ENTRIES SUPPLIED>
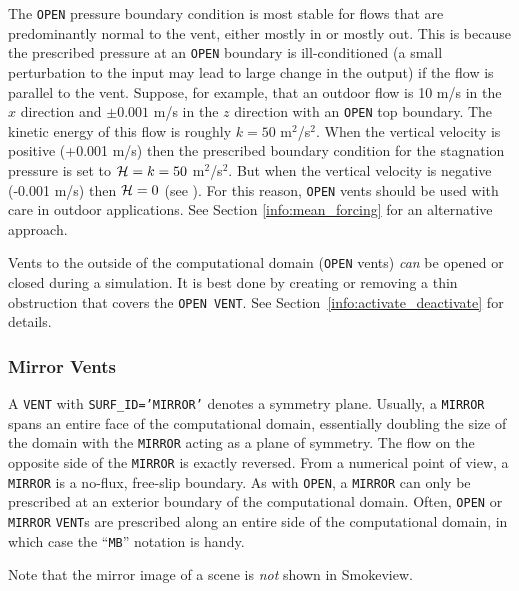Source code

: \documentclass[11pt]{book}
\newcommand{\ct}{\tt\small}
\begin{document}
The {\ct OPEN} pressure boundary condition is most stable for flows that are predominantly normal  to the vent, either mostly in or mostly out.  This is because the prescribed pressure at an {\ct OPEN} boundary is ill-conditioned (a small perturbation to the input may lead to large change in the output) if the flow is parallel to the vent.  Suppose, for example, that an outdoor flow is 10 m/s in the $x$ direction and $\pm 0.001$ m/s in the $z$ direction with an {\ct OPEN} top boundary.  The kinetic energy of this flow is roughly $k=50$ m$^2$/s$^2$.  When the vertical velocity is positive (+0.001 m/s) then the prescribed boundary condition for the stagnation pressure is set to ${\cal H} = k = 50$ m$^2$/s$^2$.  But when the vertical velocity is negative (-0.001 m/s) then ${\cal H} = 0$ (see \cite{FDS_Tech_Guide}).  For this reason, {\ct OPEN} vents should be used with care in outdoor applications.  See Section \ref{info:mean_forcing} for an alternative approach.

\begin{warning}
Vents to the outside of the computational domain ({\ct OPEN} vents)
{\em  can} be opened or closed during a simulation. It is best done by creating or removing a thin obstruction that covers the {\ct OPEN VENT}.
See Section~\ref{info:activate_deactivate} for details.
\end{warning}

\subsubsection{Mirror Vents}

A {\ct VENT} with {\ct SURF\_ID='MIRROR'} denotes a symmetry plane. Usually, a {\ct MIRROR} spans an entire face of the computational
domain, essentially doubling the size of the domain with the {\ct MIRROR} acting as a plane of symmetry. The flow on the opposite side of the
{\ct MIRROR} is exactly reversed. From a numerical point of view, a {\ct MIRROR} is a no-flux, free-slip boundary. As with {\ct OPEN}, a {\ct MIRROR} can only be prescribed at an exterior boundary of the computational domain. Often, {\ct OPEN} or {\ct MIRROR} {\ct VENT}s are prescribed along an
entire side of the computational domain, in which case the ``{\ct MB}'' notation is handy.

\begin{warning}
\noindent
Note that the mirror image of a scene is {\em not} shown in Smokeview.
\end{warning}
\end{document}
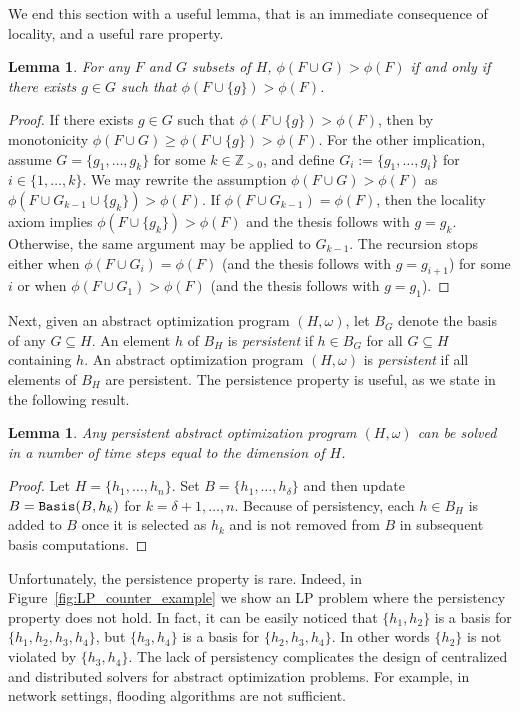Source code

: \documentclass[onecolumn,journal,letterpaper]{IEEEtran}
\renewcommand{\natural}{{\mathbb{N}}}
\renewcommand{\natural}{{\mathbb{Z}_{>0}}}
\newcommand{\union}{\cup}
\newcommand{\until}[1]{\{1,\dots,#1\}}
\newcommand{\Basis}[2]{\textup{\texttt{Basis}}(#1, #2)}
\newtheorem{lemma}[theorem]{Lemma}
{\theorembodyfont{\rmfamily} \newtheorem{conjecture}[theorem]{Conjecture}
\newtheorem{remark}[theorem]{Remark}
\newtheorem{remarks}[theorem]{Remarks}
\newtheorem{example}[theorem]{Example}
\newtheorem{algo}[theorem]{Algorithm}
\newtheorem{problem}[theorem]{Problem}}
\begin{document}
We end this section with a useful lemma, that is an immediate consequence
of locality, and a useful rare property.
\begin{lemma}
  \label{lemma:locality2} For any $F$ and $G$ subsets of $H$,
  $\phi(F\union{G})>\phi(F)$ if and only if there exists $g\in{G}$ such that
  $\phi(F\union\{g\})>\phi(F)$.
\end{lemma}
\begin{proof}
  If there exists $g\in{G}$ such that $\phi(F\union\{g\})>\phi(F)$, then by
  monotonicity $\phi(F\union{G})\geq \phi(F\union\{g\})>\phi(F)$. For the
  other implication, assume $G=\{g_1,\ldots,g_k\}$ for some $k\in\natural$,
  and define $G_i := \{g_1,\ldots,g_i\}$ for $i\in\until{k}$. We may
  rewrite the assumption $\phi(F\union{G})>\phi(F)$ as $\phi(F\union
  G_{k-1}\union \{g_k\})>\phi(F)$. If $\phi(F\union G_{k-1})=\phi(F)$, then
  the locality axiom implies $\phi(F\union \{g_k\})>\phi(F)$ and the thesis
  follows with $g=g_k$. Otherwise, the same argument may be applied to
  $G_{k-1}$. The recursion stops either when $\phi(F\union{G_{i}})=\phi(F)$
  (and the thesis follows with $g=g_{i+1}$) for some $i$ or when
  $\phi(F\union G_{1})>\phi(F)$ (and the thesis follows with $g=g_1$).
\end{proof}


Next, given an abstract optimization program $(H,\omega)$, let $B_G$ denote
the basis of any $G\subseteq H$.  An element $h$ of $B_H$ is
\emph{persistent} if $h\in B_G$ for all $G\subseteq H$ containing $h$.  An
abstract optimization program $(H,\omega)$ is \emph{persistent} if all
elements of $B_H$ are persistent. The persistence property is useful, as we
state in the following result.
\begin{lemma}
  \label{lemma:all-is-simple-if-persistent}
  Any persistent abstract optimization program $(H,\omega)$ can be solved in a
  number of time steps equal to the dimension of $H$.
\end{lemma}
\begin{proof}
  Let $H = \{h_1, \ldots, h_n\}$. Set $B = \{h_1, \ldots, h_\delta\}$ and
  then update $B = \Basis{B}{h_k}$ for $k = \delta+1, \ldots, n$. Because
  of persistency, each $h\in B_H$ is added to $B$ once it is selected as
  $h_k$ and is not removed from $B$ in subsequent basis computations.
\end{proof}
Unfortunately, the persistence property is rare.  Indeed, in
Figure~\ref{fig:LP_counter_example} we show an LP problem where the
persistency property does not hold. In fact, it can be easily noticed that
$\{h_1,h_2\}$ is a basis for $\{h_1,h_2,h_3,h_4\}$, but $\{h_3, h_4\}$ is a
basis for $\{h_2,h_3,h_4\}$. In other words $\{h_2\}$ is not violated by
$\{h_3,h_4\}$.  The lack of persistency complicates the design of
centralized and distributed solvers for abstract optimization problems. For
example, in network settings, flooding algorithms are not sufficient.
\end{document}
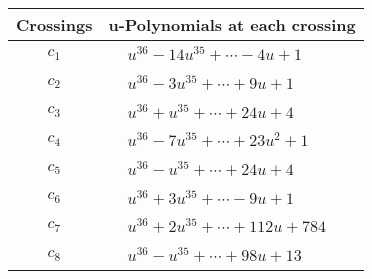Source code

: \documentclass[1p]{elsarticle_modified}
\theoremstyle{definition}
\begin{document}
\begin{tabular}{m{50pt}|m{274pt}}
Crossings & \hspace{64pt}u-Polynomials at each crossing \\
\hline $$\begin{aligned}c_{1}\end{aligned}$$&$\begin{aligned}
&u^{36}-14 u^{35}+\cdots-4 u+1
\end{aligned}$\\
\hline $$\begin{aligned}c_{2}\end{aligned}$$&$\begin{aligned}
&u^{36}-3 u^{35}+\cdots+9 u+1
\end{aligned}$\\
\hline $$\begin{aligned}c_{3}\end{aligned}$$&$\begin{aligned}
&u^{36}+u^{35}+\cdots+24 u+4
\end{aligned}$\\
\hline $$\begin{aligned}c_{4}\end{aligned}$$&$\begin{aligned}
&u^{36}-7 u^{35}+\cdots+23 u^2+1
\end{aligned}$\\
\hline $$\begin{aligned}c_{5}\end{aligned}$$&$\begin{aligned}
&u^{36}- u^{35}+\cdots+24 u+4
\end{aligned}$\\
\hline $$\begin{aligned}c_{6}\end{aligned}$$&$\begin{aligned}
&u^{36}+3 u^{35}+\cdots-9 u+1
\end{aligned}$\\
\hline $$\begin{aligned}c_{7}\end{aligned}$$&$\begin{aligned}
&u^{36}+2 u^{35}+\cdots+112 u+784
\end{aligned}$\\
\hline $$\begin{aligned}c_{8}\end{aligned}$$&$\begin{aligned}
&u^{36}- u^{35}+\cdots+98 u+13
\end{aligned}$\\

\end{tabular}
\end{document}
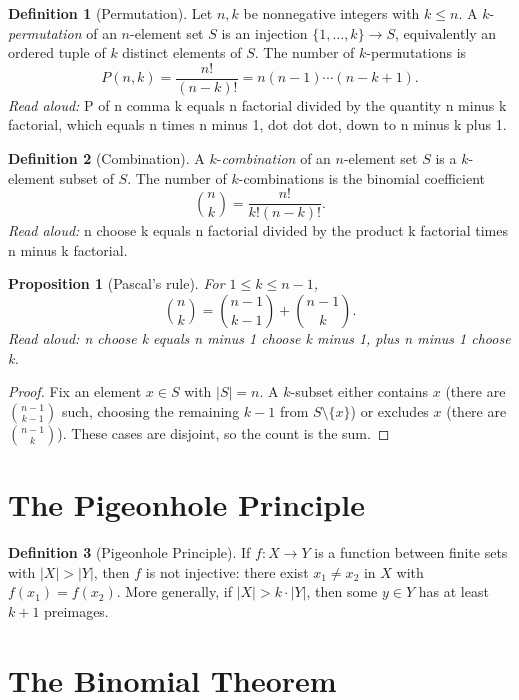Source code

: \documentclass[11pt]{article}
\newtheorem{proposition}[theorem]{Proposition}
\theoremstyle{definition}
\newtheorem{definition}{Definition}
\theoremstyle{remark}
\begin{document}
\begin{definition}[Permutation]
Let $n,k$ be nonnegative integers with $k \leq n$. A $k$-\emph{permutation}
of an $n$-element set $S$ is an injection $\{1,\ldots,k\} \to S$,
equivalently an ordered tuple of $k$ distinct elements of $S$. The number
of $k$-permutations is
\[
  P(n,k) = \frac{n!}{(n-k)!} = n(n-1)\cdots(n-k+1).
\]
\emph{Read aloud:} P of n comma k equals n factorial divided by the
quantity n minus k factorial, which equals n times n minus 1, dot dot
dot, down to n minus k plus 1.
\end{definition}

\begin{definition}[Combination]
A $k$-\emph{combination} of an $n$-element set $S$ is a $k$-element subset
of $S$. The number of $k$-combinations is the binomial coefficient
\[
  \binom{n}{k} = \frac{n!}{k!(n-k)!}.
\]
\emph{Read aloud:} n choose k equals n factorial divided by the product
k factorial times n minus k factorial.
\end{definition}

\begin{proposition}[Pascal's rule]
For $1 \leq k \leq n-1$,
\[
  \binom{n}{k} = \binom{n-1}{k-1} + \binom{n-1}{k}.
\]
\emph{Read aloud:} n choose k equals n minus 1 choose k minus 1, plus
n minus 1 choose k.
\end{proposition}

\begin{proof}
Fix an element $x \in S$ with $|S|=n$. A $k$-subset either contains $x$
(there are $\binom{n-1}{k-1}$ such, choosing the remaining $k-1$ from
$S\setminus\{x\}$) or excludes $x$ (there are $\binom{n-1}{k}$). These
cases are disjoint, so the count is the sum.
\end{proof}

\section*{The Pigeonhole Principle}

\begin{definition}[Pigeonhole Principle]
If $f \colon X \to Y$ is a function between finite sets with $|X| > |Y|$,
then $f$ is not injective: there exist $x_1 \neq x_2$ in $X$ with
$f(x_1) = f(x_2)$. More generally, if $|X| > k \cdot |Y|$, then some
$y \in Y$ has at least $k+1$ preimages.
\end{definition}

\section*{The Binomial Theorem}
\end{document}
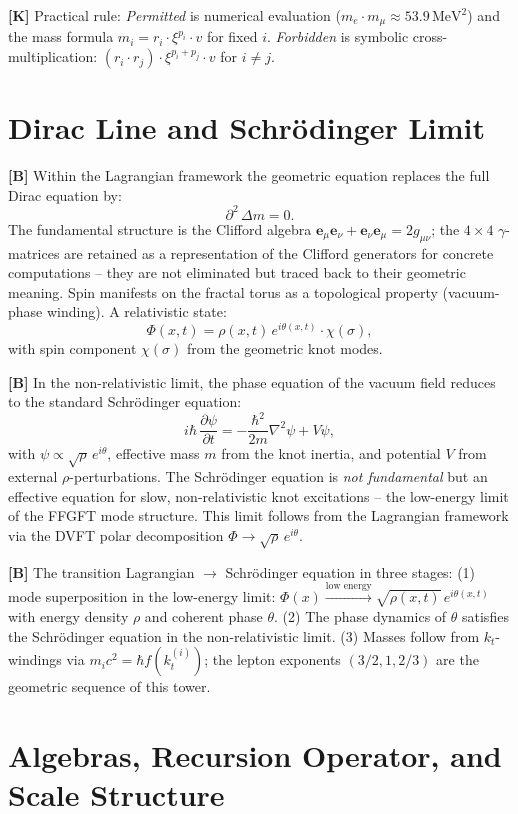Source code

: \textbf{[K]} Practical rule: \emph{Permitted} is numerical evaluation
($m_e\cdot m_\mu\approx53{.}9\,\text{MeV}^2$) and the mass formula
$m_i=r_i\cdot\xi^{p_i}\cdot v$ for fixed $i$. \emph{Forbidden} is symbolic
cross-multiplication: $(r_i\cdot r_j)\cdot\xi^{p_i+p_j}\cdot v$ for $i\neq j$.

\section{Dirac Line and Schrödinger Limit}

\textbf{[B]} Within the Lagrangian framework the geometric equation replaces the
full Dirac equation by:
\[
  \partial^2\,\Delta m = 0.
\]
The fundamental structure is the Clifford algebra
$\mathbf e_\mu\mathbf e_\nu+\mathbf e_\nu\mathbf e_\mu=2g_{\mu\nu}$; the
$4\times4$ $\gamma$-matrices are retained as a representation of the Clifford
generators for concrete computations -- they are not eliminated but traced back
to their geometric meaning. Spin manifests on the fractal torus as a topological
property (vacuum-phase winding). A relativistic state:
\[
  \Phi(x,t) = \rho(x,t)\,e^{i\theta(x,t)}\cdot\chi(\sigma),
\]
with spin component $\chi(\sigma)$ from the geometric knot modes.

\textbf{[B]} In the non-relativistic limit, the phase equation of the vacuum
field reduces to the standard Schrödinger equation:
\[
  i\hbar\,\frac{\partial\psi}{\partial t}
  = -\frac{\hbar^2}{2m}\nabla^2\psi + V\psi,
\]
with $\psi\propto\sqrt\rho\,e^{i\theta}$, effective mass $m$ from the knot
inertia, and potential $V$ from external $\rho$-perturbations. The Schrödinger
equation is \emph{not fundamental} but an effective equation for slow,
non-relativistic knot excitations -- the low-energy limit of the FFGFT mode
structure. This limit follows from the Lagrangian framework via the DVFT polar
decomposition $\Phi\to\sqrt\rho\,e^{i\theta}$.

\textbf{[B]} The transition Lagrangian $\to$ Schrödinger equation in three
stages: (1) mode superposition in the low-energy limit:
$\Phi(x)\xrightarrow{\text{low energy}}\sqrt{\rho(x,t)}\,e^{i\theta(x,t)}$
with energy density $\rho$ and coherent phase $\theta$. (2) The phase dynamics
of $\theta$ satisfies the Schrödinger equation in the non-relativistic limit.
(3) Masses follow from $k_t$-windings via $m_ic^2=\hbar f(k_t^{(i)})$; the
lepton exponents $(3/2,1,2/3)$ are the geometric sequence of this tower.

\section{Algebras, Recursion Operator, and Scale Structure}

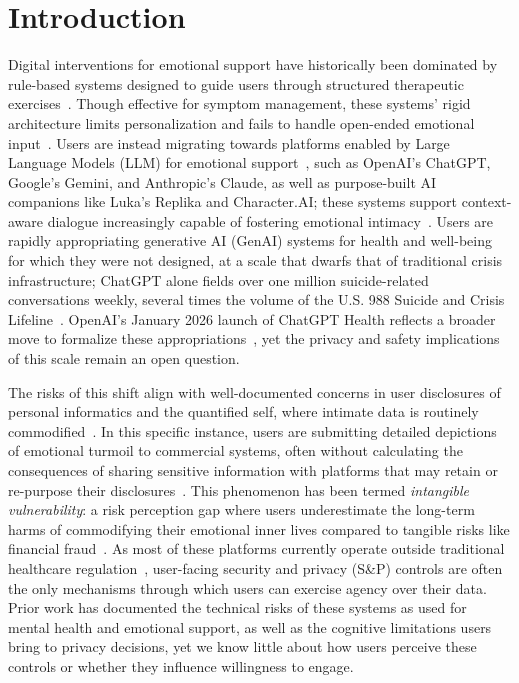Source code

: \documentclass[letterpaper,twocolumn,10pt]{article}
\begin{document}
\section{Introduction}
\label{sec:introduction}
Digital interventions for emotional support have historically been dominated by rule-based systems designed to guide users through structured therapeutic exercises~\cite{abd2019overview}. Though effective for symptom management, these systems' rigid architecture limits personalization and fails to handle open-ended emotional input~\cite{hua2025charting, yeh2025does}. Users are instead migrating towards platforms enabled by Large Language Models (LLM) for emotional support~\cite{kwesi2025exploring}, such as OpenAI's ChatGPT, Google's Gemini, and Anthropic's Claude, as well as purpose-built AI companions like Luka's Replika and Character.AI; these systems support context-aware dialogue increasingly capable of fostering emotional intimacy~\cite{de2023benefits, ma2023understanding, song2024typing}. Users are rapidly appropriating generative AI (GenAI) systems for health and well-being for which they were not designed, at a scale that dwarfs that of traditional crisis infrastructure; ChatGPT alone fields over one million suicide-related conversations weekly, several times the volume of the U.S. 988 Suicide and Crisis Lifeline~\cite{techcrunch2025suicide, kff2025988}. OpenAI’s January 2026 launch of ChatGPT Health reflects a broader move to formalize these appropriations~\cite{openai2026health}, yet the privacy and safety implications of this scale remain an open question.

The risks of this shift align with well-documented concerns in user disclosures of personal informatics and the quantified self, where intimate data is routinely commodified~\cite{lupton2016diverse}. In this specific instance, users are submitting detailed depictions of emotional turmoil to commercial systems, often without calculating the consequences of sharing sensitive information with platforms that may retain or re-purpose their disclosures~\cite{king2025user}. This phenomenon has been termed \textit{intangible vulnerability}: a risk perception gap where users underestimate the long-term harms of commodifying their emotional inner lives compared to tangible risks like financial fraud~\cite{kwesi2025exploring}. As most of these platforms currently operate outside traditional healthcare regulation~\cite{kwesi2025exploring, rezaeikhonakdar2023ai}, user-facing security and privacy (S\&P) controls are often the only mechanisms through which users can exercise agency over their data. Prior work has documented the technical risks of these systems as used for mental health and emotional support, as well as the cognitive limitations users bring to privacy decisions, yet we know little about how users perceive these controls or whether they influence willingness to engage.
\end{document}
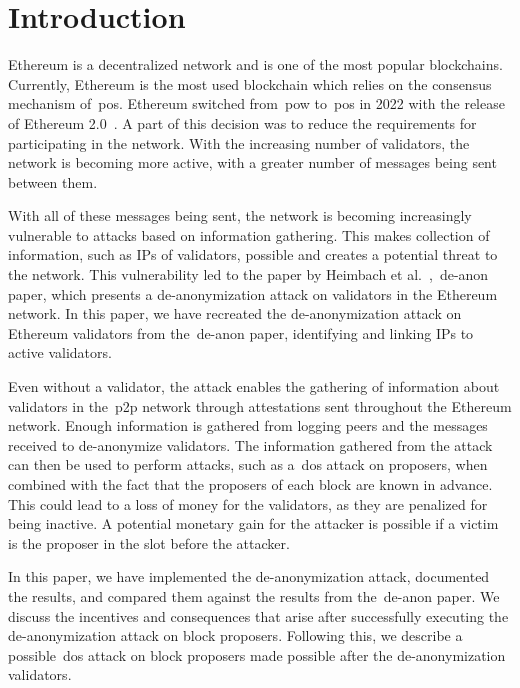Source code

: 

\section{Introduction}\label{sec:introduction}
Ethereum is a decentralized network and is one of the most popular blockchains.
Currently, Ethereum is the most used blockchain which relies on the consensus mechanism of~\gls{pos}.
Ethereum switched from~\gls{pow} to~\gls{pos} in 2022 with the release of Ethereum 2.0~\cite{EthereumProof-of-stakePoS}.
A part of this decision was to reduce the requirements for participating in the network.
With the increasing number of validators, the network is becoming more active, with a greater number of messages being sent between them.


With all of these messages being sent, the network is becoming increasingly vulnerable to attacks based on information gathering.
This makes collection of information, such as IPs of validators, possible and creates a potential threat to the network.
This vulnerability led to the paper by Heimbach et al.~\cite{heimbach2024deanonymizingethereumvalidatorsp2p},~\gls{de-anon paper}, which presents a de-anonymization attack on validators in the Ethereum network.
In this paper, we have recreated the de-anonymization attack on Ethereum validators from the~\gls{de-anon paper}, identifying and linking IPs to active validators.


Even without a validator, the attack enables the gathering of information about validators in the~\gls{p2p} network through attestations sent throughout the Ethereum network.
Enough information is gathered from logging peers and the messages received to de-anonymize validators.
The information gathered from the attack can then be used to perform attacks, such as a~\gls{dos} attack on proposers, when combined with the fact that the proposers of each block are known in advance.
This could lead to a loss of money for the validators, as they are penalized for being inactive.
A potential monetary gain for the attacker is possible if a victim is the proposer in the slot before the attacker.

In this paper, we have implemented the de-anonymization attack, documented the results, and compared them against
the results from the~\gls{de-anon paper}.
We discuss the incentives and consequences that arise after successfully executing the de-anonymization attack on block proposers.
Following this, we describe a possible~\gls{dos} attack on block proposers made possible after the de-anonymization validators.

EXERCISE DIRECTIONS> Go through the entries above and copy every line containing "each".

TASK RESULT>
  of persistency, each $h\in B_H$ is added to $B$ once it is selected as
Crossings & \hspace{64pt}u-Polynomials at each crossing \\
The information gathered from the attack can then be used to perform attacks, such as a~\gls{dos} attack on proposers, when combined with the fact that the proposers of each block are known in advance.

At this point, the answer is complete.